Per le tradizioni religiose antiche esiste dentro l’uomo un seme divino, una parte immortale, che deve essere sviluppata e che è costituita da una diversa consistenza. Non entra nella materia né nel tempo.
Se l’essere umano mira a sviluppare questa parte sacra, se si concentra per difenderla e darle spazio, assurgerà agli stati superiori di coscienza. In caso contrario si muoverà verso stadi inferiori.
Ne consegue che la felicità vera, in questa dimensione, è possibile soltanto attraverso questo compito: aumentare il proprio grado di consapevolezza.
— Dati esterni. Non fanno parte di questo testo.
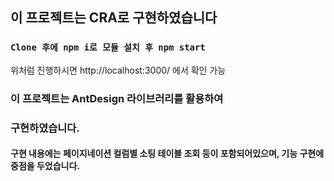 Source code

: ## 이 프로젝트는 CRA로 구현하였습니다

### `Clone 후에 npm i로 모듈 설치 후 npm start`

위처럼 진행하시면 http://localhost:3000/ 에서 확인 가능

### 이 프로젝트는 AntDesign 라이브러리를 활용하여

### 구현하였습니다.

#### 구현 내용에는 페이지네이션 컬럼별 소팅 테이블 조회 등이 포함되어있으며, 기능 구현에 중점을 두었습니다.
Distacco dalla materia quindi e concentrazione assoluta sulle finalità ultime dell’uomo.
Più si esercita questa dote, questo muscolo, e maggiore sarà l’altezza da cui si guarda all’esperienza di vita e, da quel punto, la visuale non potrà che testimoniare la giustezza della strada intrapresa.
E’ curioso notare che la consapevolezza parte sempre dall’individuo per poi trascenderlo: è infatti il singolo a sentire questa parte come propria, ma mano a mano che si sale di livello più ci si rende conto che la consapevolezza è unica, collettiva, universale.
Raggiunto questo livello di consapevolezza ci si rende conto che la nostra esperienza umana è soltanto una manifestazione grossolana della nostra Vera Vita di esseri sottili, ma noi non apparteniamo a questo mondo fisico. Non siamo terreni. Apparteniamo all’Altro.